- _PROVIDED RECORDS_
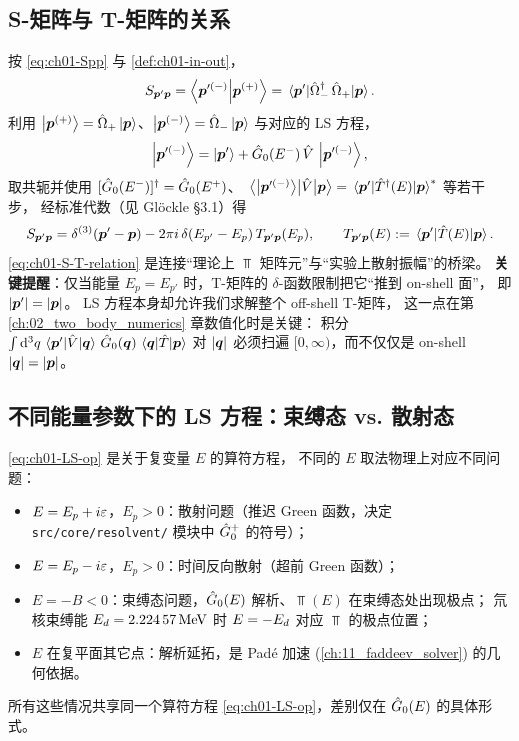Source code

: \subsection{S-矩阵与 T-矩阵的关系}

按 \cref{eq:ch01-Spp} 与 \cref{def:ch01-in-out}，
\begin{equation}
  S_{\bvec{p}'\bvec{p}}
  = \braket{\bvec{p}'^{(-)}}{\bvec{p}^{(+)}}
  = \matrixel{\bvec{p}'}{\Mollerm^{\dagger}\,\Mollerp}{\bvec{p}}.
  \label{eq:ch01-Sdef-elem}
\end{equation}
利用 $\statein{\bvec{p}} = \Mollerp\ket{\bvec{p}}$、$\stateout{\bvec{p}} = \Mollerm\ket{\bvec{p}}$
与对应的 LS 方程，
\begin{equation}
  \stateout{\bvec{p}'} = \ket{\bvec{p}'} + \Gzero(E^-)\, \Vop\, \stateout{\bvec{p}'},
\end{equation}
取共轭并使用 $[\Gzero(E^-)]^{\dagger} = \Gzero(E^+)$、
$\matrixel{\stateout{\bvec{p}'}}{\Vop}{\bvec{p}} = \matrixel{\bvec{p}'}{\Top^{\dagger}(E)}{\bvec{p}}^*$ 等若干步，
经标准代数（见 Glöckle \cite{Glockle1983} §3.1）得
\begin{equation}
  S_{\bvec{p}'\bvec{p}}
  = \delta^{(3)}(\bvec{p}' - \bvec{p})
    - 2\pi i\, \delta(E_{p'} - E_p)\, T_{\bvec{p}'\bvec{p}}(E_p),
  \qquad
  T_{\bvec{p}'\bvec{p}}(E) := \matrixel{\bvec{p}'}{\Top(E)}{\bvec{p}}.
  \label{eq:ch01-S-T-relation}
\end{equation}
\cref{eq:ch01-S-T-relation} 是连接“理论上 $\Top$ 矩阵元”与“实验上散射振幅”的桥梁。
\textbf{关键提醒}：仅当能量 $E_p = E_{p'}$ 时，T-矩阵的 $\delta$-函数限制把它“推到 on-shell 面”，
即 $|\bvec{p}'| = |\bvec{p}|$。
LS 方程本身却允许我们求解整个 off-shell T-矩阵，
这一点在第 \ref{ch:02_two_body_numerics} 章数值化时是关键：
积分 $\int \dd^3 q\, \matrixel{\bvec{p}'}{\Vop}{\bvec{q}}\, \Gzero(\bvec{q})\, \matrixel{\bvec{q}}{\Top}{\bvec{p}}$
对 $|\bvec{q}|$ 必须扫遍 $[0, \infty)$，而不仅仅是 on-shell $|\bvec{q}| = |\bvec{p}|$。

\subsection{不同能量参数下的 LS 方程：束缚态 vs. 散射态}

\cref{eq:ch01-LS-op} 是关于复变量 $E$ 的算符方程，
不同的 $E$ 取法物理上对应不同问题：
\begin{itemize}
  \item $E = E_p + i\eps$，$E_p > 0$：散射问题（推迟 Green 函数，决定 \texttt{src/core/resolvent/} 模块中 $\Gzero^+$ 的符号）；
  \item $E = E_p - i\eps$，$E_p > 0$：时间反向散射（超前 Green 函数）；
  \item $E = -B < 0$：束缚态问题，$\Gzero(E)$ 解析、$\Top(E)$ 在束缚态处出现极点；
        氘核束缚能 $\Ed = \SI{2.22457}{MeV}$ 时 $E = -\Ed$ 对应 $\Top$ 的极点位置；
  \item $E$ 在复平面其它点：解析延拓，是 Padé 加速 (\cref{ch:11_faddeev_solver}) 的几何依据。
\end{itemize}
所有这些情况共享同一个算符方程 \cref{eq:ch01-LS-op}，差别仅在 $\Gzero(E)$ 的具体形式。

- _TASK PROMPT_
Could you output the full set of entries exactly, skipping every picture?

- _SOLUTION TO THE EXERCISE_
Source code

: \subsection{S-矩阵与 T-矩阵的关系}

按 \cref{eq:ch01-Spp} 与 \cref{def:ch01-in-out}，
\begin{equation}
  S_{\bvec{p}'\bvec{p}}
  = \braket{\bvec{p}'^{(-)}}{\bvec{p}^{(+)}}
  = \matrixel{\bvec{p}'}{\Mollerm^{\dagger}\,\Mollerp}{\bvec{p}}.
  \label{eq:ch01-Sdef-elem}
\end{equation}
利用 $\statein{\bvec{p}} = \Mollerp\ket{\bvec{p}}$、$\stateout{\bvec{p}} = \Mollerm\ket{\bvec{p}}$
与对应的 LS 方程，
\begin{equation}
  \stateout{\bvec{p}'} = \ket{\bvec{p}'} + \Gzero(E^-)\, \Vop\, \stateout{\bvec{p}'},
\end{equation}
取共轭并使用 $[\Gzero(E^-)]^{\dagger} = \Gzero(E^+)$、
$\matrixel{\stateout{\bvec{p}'}}{\Vop}{\bvec{p}} = \matrixel{\bvec{p}'}{\Top^{\dagger}(E)}{\bvec{p}}^*$ 等若干步，
经标准代数（见 Glöckle \cite{Glockle1983} §3.1）得
\begin{equation}
  S_{\bvec{p}'\bvec{p}}
  = \delta^{(3)}(\bvec{p}' - \bvec{p})
    - 2\pi i\, \delta(E_{p'} - E_p)\, T_{\bvec{p}'\bvec{p}}(E_p),
  \qquad
  T_{\bvec{p}'\bvec{p}}(E) := \matrixel{\bvec{p}'}{\Top(E)}{\bvec{p}}.
  \label{eq:ch01-S-T-relation}
\end{equation}
\cref{eq:ch01-S-T-relation} 是连接“理论上 $\Top$ 矩阵元”与“实验上散射振幅”的桥梁。
\textbf{关键提醒}：仅当能量 $E_p = E_{p'}$ 时，T-矩阵的 $\delta$-函数限制把它“推到 on-shell 面”，
即 $|\bvec{p}'| = |\bvec{p}|$。
LS 方程本身却允许我们求解整个 off-shell T-矩阵，
这一点在第 \ref{ch:02_two_body_numerics} 章数值化时是关键：
积分 $\int \dd^3 q\, \matrixel{\bvec{p}'}{\Vop}{\bvec{q}}\, \Gzero(\bvec{q})\, \matrixel{\bvec{q}}{\Top}{\bvec{p}}$
对 $|\bvec{q}|$ 必须扫遍 $[0, \infty)$，而不仅仅是 on-shell $|\bvec{q}| = |\bvec{p}|$。

\subsection{不同能量参数下的 LS 方程：束缚态 vs. 散射态}

\cref{eq:ch01-LS-op} 是关于复变量 $E$ 的算符方程，
不同的 $E$ 取法物理上对应不同问题：
\begin{itemize}
  \item $E = E_p + i\eps$，$E_p > 0$：散射问题（推迟 Green 函数，决定 \texttt{src/core/resolvent/} 模块中 $\Gzero^+$ 的符号）；
  \item $E = E_p - i\eps$，$E_p > 0$：时间反向散射（超前 Green 函数）；
  \item $E = -B < 0$：束缚态问题，$\Gzero(E)$ 解析、$\Top(E)$ 在束缚态处出现极点；
        氘核束缚能 $\Ed = \SI{2.22457}{MeV}$ 时 $E = -\Ed$ 对应 $\Top$ 的极点位置；
  \item $E$ 在复平面其它点：解析延拓，是 Padé 加速 (\cref{ch:11_faddeev_solver}) 的几何依据。
\end{itemize}
所有这些情况共享同一个算符方程 \cref{eq:ch01-LS-op}，差别仅在 $\Gzero(E)$ 的具体形式。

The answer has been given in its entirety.